Not all estate plans are created the same. The documents are personalized based on the individual’s specific preferences when it comes to asset distribution. Most wills call for equal distribution of the estate among the heirs. However, some plans are anything but equal, many for good reason.
The death of a loved one is an emotionally charged moment where surviving family members are not at their best. The discovery that some will get less than others can create conflict.
Opening the lines of communication
Proactive steps by the will’s creator to inform loved ones of the disparity can prepare a family for the strategy. Sitting down in a group setting or individual can keep the lines of communication open. While the final decision may do little to soothe any possible resentment, it will also eliminate a “surprise” that results in conflict.

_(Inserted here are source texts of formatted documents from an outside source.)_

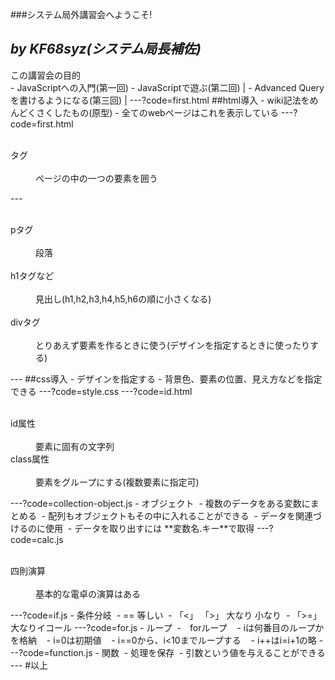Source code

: ###システム局外講習会へようこそ!

*by KF68syz(システム局長補佐)*
---
<div style="text-align: left;">
この講習会の目的
</div>
- JavaScriptへの入門(第一回)
- JavaScriptで遊ぶ(第二回) |
- Advanced Queryを書けるようになる(第三回) |
---?code=first.html
##html導入
- wiki記法をめんどくさくしたもの(原型)
- 全てのwebページはこれを表示している
---?code=first.html
<dl>
  <dt>タグ</dt>
  <dd>ページの中の一つの要素を囲う</dd>
</dl>
---
<dl>
  <dt>pタグ</dt>
  <dd>段落</dd>
  <dt>h1タグなど</dt>
  <dd>見出し(h1,h2,h3,h4,h5,h6の順に小さくなる)</dd>
  <dt>divタグ</dt>
  <dd>とりあえず要素を作るときに使う(デザインを指定するときに使ったりする)</dd>
</dl>
---
##css導入
- デザインを指定する
- 背景色、要素の位置、見え方などを指定できる
---?code=style.css
---?code=id.html
<dl>
  <dt>id属性</dt>
  <dd>要素に固有の文字列</dd>
  <dt>class属性</dt>
  <dd>要素をグループにする(複数要素に指定可)</dd>
</dl>
---?code=collection-object.js
- オブジェクト
  - 複数のデータをある変数にまとめる
  - 配列もオブジェクトもその中に入れることができる
  - データを関連づけるのに使用
  - データを取り出すには **変数名.キー**で取得
---?code=calc.js
<dl>
  <dt>四則演算</dt>
  <dd>基本的な電卓の演算はある</dd>
</dl>
---?code=if.js
- 条件分岐
  - == 等しい
  - 「<」 「>」 大なり 小なり
  - 「>=」 大なりイコール
---?code=for.js
- ループ
  -　forループ
    - iは何番目のループかを格納
    - i=0は初期値
    - i==0から、i<10までループする
    - i++はi=i+1の略
---?code=function.js
- 関数
  - 処理を保存
  - 引数という値を与えることができる
---
#以上
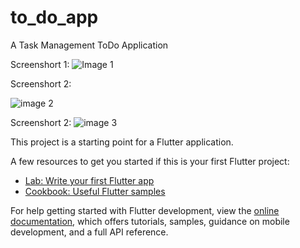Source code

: # to_do_app

A Task Management ToDo Application

Screenshort 1:
![Image 1](https://github.com/user-attachments/assets/c5709301-937d-4eaa-90b9-9677d345bcb9)

Screenshort 2:

![image 2](https://github.com/user-attachments/assets/8702ce3c-bccd-4224-a71f-286db6965a86)

Screenshort 2:
![image 3](https://github.com/user-attachments/assets/29318e08-a512-4968-9948-32719942aa35)

This project is a starting point for a Flutter application.

A few resources to get you started if this is your first Flutter project:

- [Lab: Write your first Flutter app](https://docs.flutter.dev/get-started/codelab)
- [Cookbook: Useful Flutter samples](https://docs.flutter.dev/cookbook)

For help getting started with Flutter development, view the
[online documentation](https://docs.flutter.dev/), which offers tutorials,
samples, guidance on mobile development, and a full API reference.
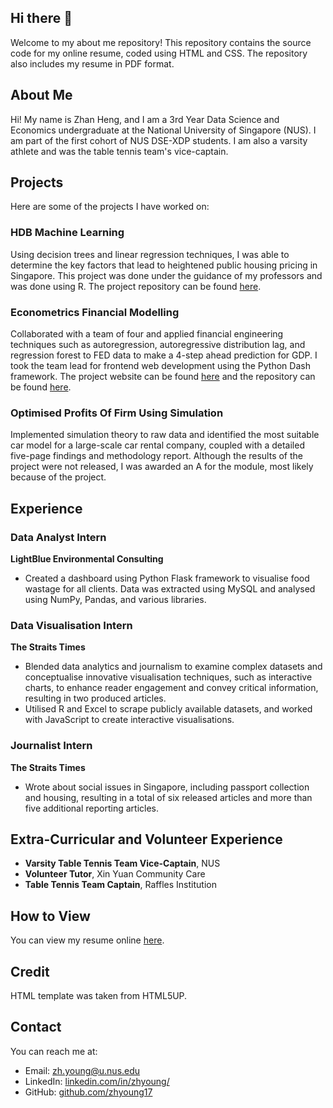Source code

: ## Hi there 👋

Welcome to my about me repository! This repository contains the source code for my online resume, coded using HTML and CSS. The repository also includes my resume in PDF format.

## About Me

Hi! My name is Zhan Heng, and I am a 3rd Year Data Science and Economics undergraduate at the National University of Singapore (NUS). I am part of the first cohort of NUS DSE-XDP students. I am also a varsity athlete and was the table tennis team's vice-captain. 

## Projects

Here are some of the projects I have worked on:

### HDB Machine Learning
Using decision trees and linear regression techniques, I was able to determine the key factors that lead to heightened public housing pricing in Singapore. This project was done under the guidance of my professors and was done using R. The project repository can be found [here](https://github.com/zhyoung17/hdb-ml).

### Econometrics Financial Modelling
Collaborated with a team of four and applied financial engineering techniques such as autoregression, autoregressive distribution lag, and regression forest to FED data to make a 4-step ahead prediction for GDP. I took the team lead for frontend web development using the Python Dash framework. The project website can be found [here](https://dse3101-app-tbmg7iutiq-as.a.run.app/) and the repository can be found [here](https://github.com/DSE3101/DSE3101_Project).

### Optimised Profits Of Firm Using Simulation
Implemented simulation theory to raw data and identified the most suitable car model for a large-scale car rental company, coupled with a detailed five-page findings and methodology report. Although the results of the project were not released, I was awarded an A for the module, most likely because of the project.

## Experience

### Data Analyst Intern
**LightBlue Environmental Consulting**
- Created a dashboard using Python Flask framework to visualise food wastage for all clients. Data was extracted using MySQL and analysed using NumPy, Pandas, and various libraries.

### Data Visualisation Intern
**The Straits Times**
- Blended data analytics and journalism to examine complex datasets and conceptualise innovative visualisation techniques, such as interactive charts, to enhance reader engagement and convey critical information, resulting in two produced articles.
- Utilised R and Excel to scrape publicly available datasets, and worked with JavaScript to create interactive visualisations.

### Journalist Intern
**The Straits Times**
- Wrote about social issues in Singapore, including passport collection and housing, resulting in a total of six released articles and more than five additional reporting articles.

## Extra-Curricular and Volunteer Experience

- **Varsity Table Tennis Team Vice-Captain**, NUS
- **Volunteer Tutor**, Xin Yuan Community Care
- **Table Tennis Team Captain**, Raffles Institution

## How to View

You can view my resume online [here](https://zhyoung17.github.io/resume/).

## Credit

HTML template was taken from HTML5UP. 


## Contact

You can reach me at:
- Email: zh.young@u.nus.edu
- LinkedIn: [linkedin.com/in/zhyoung/](https://www.linkedin.com/in/zhyoung/)
- GitHub: [github.com/zhyoung17](https://github.com/zhyoung17)

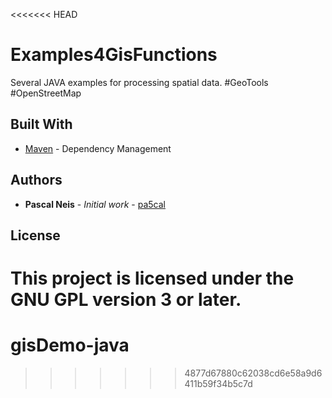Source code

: <<<<<<< HEAD
# Examples4GisFunctions

Several JAVA examples for processing spatial data. #GeoTools #OpenStreetMap


## Built With

* [Maven](https://maven.apache.org/) - Dependency Management

## Authors

* **Pascal Neis** - *Initial work* - [pa5cal](https://github.com/pa5cal)

## License

This project is licensed under the GNU GPL version 3 or later.
=======
# gisDemo-java
>>>>>>> 4877d67880c62038cd6e58a9d6411b59f34b5c7d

A 2018 survey by Merrill Lynch Wealth Management and Age Wave revealed that two-thirds of Americans 55 or older showed that the child who provided care for parents would get a larger share of the inheritance. Additionally, 25 percent of parents would give more money to adult children who have kids.
Equal versus equitable
Equal should not be mistaken for equitable. Heirs may have various financial needs that require a more significant amount of the estate. Job loss/instability, disability, and illness are essential factors when tailoring what each family member receives.
Unequal inheritances can create chaos during a time of grieving. Many disputes wind up in court, often with accusations of undue influence. In the end, well-written and enforceable documents can hopefully keep the peace for a grieving family.